[Work task] The full set of entries must be copied exactly.
Input material START
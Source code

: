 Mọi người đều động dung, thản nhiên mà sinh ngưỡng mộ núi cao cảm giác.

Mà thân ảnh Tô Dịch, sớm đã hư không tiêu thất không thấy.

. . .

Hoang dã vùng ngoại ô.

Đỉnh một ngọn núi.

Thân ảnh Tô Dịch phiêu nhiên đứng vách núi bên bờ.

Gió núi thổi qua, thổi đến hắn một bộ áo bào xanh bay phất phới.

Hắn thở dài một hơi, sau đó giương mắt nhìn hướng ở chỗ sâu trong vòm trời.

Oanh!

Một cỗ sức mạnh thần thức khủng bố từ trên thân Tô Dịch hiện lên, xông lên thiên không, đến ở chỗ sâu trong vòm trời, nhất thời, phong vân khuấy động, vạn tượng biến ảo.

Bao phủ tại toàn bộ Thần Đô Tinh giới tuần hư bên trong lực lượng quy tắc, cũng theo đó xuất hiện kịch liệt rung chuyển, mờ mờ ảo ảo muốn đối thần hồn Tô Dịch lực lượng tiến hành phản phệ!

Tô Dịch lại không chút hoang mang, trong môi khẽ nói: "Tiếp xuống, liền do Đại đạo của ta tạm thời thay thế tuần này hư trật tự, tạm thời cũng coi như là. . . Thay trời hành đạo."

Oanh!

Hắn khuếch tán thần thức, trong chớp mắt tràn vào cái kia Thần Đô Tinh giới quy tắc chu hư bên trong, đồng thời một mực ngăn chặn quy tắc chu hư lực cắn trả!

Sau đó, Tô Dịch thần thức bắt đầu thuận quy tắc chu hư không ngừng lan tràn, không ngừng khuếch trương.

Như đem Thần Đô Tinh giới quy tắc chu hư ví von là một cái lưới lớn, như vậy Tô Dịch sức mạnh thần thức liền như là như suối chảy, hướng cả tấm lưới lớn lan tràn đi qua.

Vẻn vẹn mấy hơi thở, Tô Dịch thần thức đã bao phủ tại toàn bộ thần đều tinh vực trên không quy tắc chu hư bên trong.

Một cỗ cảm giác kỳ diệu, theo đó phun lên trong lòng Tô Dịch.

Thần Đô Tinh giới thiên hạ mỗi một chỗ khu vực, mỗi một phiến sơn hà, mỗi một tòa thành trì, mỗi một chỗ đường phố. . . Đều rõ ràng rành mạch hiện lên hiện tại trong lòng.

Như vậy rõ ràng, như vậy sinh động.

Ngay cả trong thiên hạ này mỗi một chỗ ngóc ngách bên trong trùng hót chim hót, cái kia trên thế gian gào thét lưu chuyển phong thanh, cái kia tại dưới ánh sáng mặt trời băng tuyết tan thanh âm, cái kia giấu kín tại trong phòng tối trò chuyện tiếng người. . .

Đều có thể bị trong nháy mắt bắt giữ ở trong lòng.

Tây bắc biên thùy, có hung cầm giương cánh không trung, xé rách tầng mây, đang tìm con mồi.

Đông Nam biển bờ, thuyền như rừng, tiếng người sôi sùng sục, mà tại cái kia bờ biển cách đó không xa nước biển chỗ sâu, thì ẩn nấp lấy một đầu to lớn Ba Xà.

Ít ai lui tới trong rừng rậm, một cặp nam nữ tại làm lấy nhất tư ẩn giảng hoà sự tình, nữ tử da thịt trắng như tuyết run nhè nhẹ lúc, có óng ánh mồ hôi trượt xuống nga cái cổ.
Input material END
[Solution to the exercise]
Source code

: Mọi người đều động dung, thản nhiên mà sinh ngưỡng mộ núi cao cảm giác.

Mà thân ảnh Tô Dịch, sớm đã hư không tiêu thất không thấy.

. . .

Hoang dã vùng ngoại ô.

Đỉnh một ngọn núi.

Thân ảnh Tô Dịch phiêu nhiên đứng vách núi bên bờ.

Gió núi thổi qua, thổi đến hắn một bộ áo bào xanh bay phất phới.

Hắn thở dài một hơi, sau đó giương mắt nhìn hướng ở chỗ sâu trong vòm trời.

Oanh!

Một cỗ sức mạnh thần thức khủng bố từ trên thân Tô Dịch hiện lên, xông lên thiên không, đến ở chỗ sâu trong vòm trời, nhất thời, phong vân khuấy động, vạn tượng biến ảo.

Bao phủ tại toàn bộ Thần Đô Tinh giới tuần hư bên trong lực lượng quy tắc, cũng theo đó xuất hiện kịch liệt rung chuyển, mờ mờ ảo ảo muốn đối thần hồn Tô Dịch lực lượng tiến hành phản phệ!

Tô Dịch lại không chút hoang mang, trong môi khẽ nói: "Tiếp xuống, liền do Đại đạo của ta tạm thời thay thế tuần này hư trật tự, tạm thời cũng coi như là. . . Thay trời hành đạo."

Oanh!

Hắn khuếch tán thần thức, trong chớp mắt tràn vào cái kia Thần Đô Tinh giới quy tắc chu hư bên trong, đồng thời một mực ngăn chặn quy tắc chu hư lực cắn trả!

Sau đó, Tô Dịch thần thức bắt đầu thuận quy tắc chu hư không ngừng lan tràn, không ngừng khuếch trương.

Như đem Thần Đô Tinh giới quy tắc chu hư ví von là một cái lưới lớn, như vậy Tô Dịch sức mạnh thần thức liền như là như suối chảy, hướng cả tấm lưới lớn lan tràn đi qua.

Vẻn vẹn mấy hơi thở, Tô Dịch thần thức đã bao phủ tại toàn bộ thần đều tinh vực trên không quy tắc chu hư bên trong.

Một cỗ cảm giác kỳ diệu, theo đó phun lên trong lòng Tô Dịch.

Thần Đô Tinh giới thiên hạ mỗi một chỗ khu vực, mỗi một phiến sơn hà, mỗi một tòa thành trì, mỗi một chỗ đường phố. . . Đều rõ ràng rành mạch hiện lên hiện tại trong lòng.

Như vậy rõ ràng, như vậy sinh động.

Ngay cả trong thiên hạ này mỗi một chỗ ngóc ngách bên trong trùng hót chim hót, cái kia trên thế gian gào thét lưu chuyển phong thanh, cái kia tại dưới ánh sáng mặt trời băng tuyết tan thanh âm, cái kia giấu kín tại trong phòng tối trò chuyện tiếng người. . .

Đều có thể bị trong nháy mắt bắt giữ ở trong lòng.

Tây bắc biên thùy, có hung cầm giương cánh không trung, xé rách tầng mây, đang tìm con mồi.

Đông Nam biển bờ, thuyền như rừng, tiếng người sôi sùng sục, mà tại cái kia bờ biển cách đó không xa nước biển chỗ sâu, thì ẩn nấp lấy một đầu to lớn Ba Xà.

Ít ai lui tới trong rừng rậm, một cặp nam nữ tại làm lấy nhất tư ẩn giảng hoà sự tình, nữ tử da thịt trắng như tuyết run nhè nhẹ lúc, có óng ánh mồ hôi trượt xuống nga cái cổ.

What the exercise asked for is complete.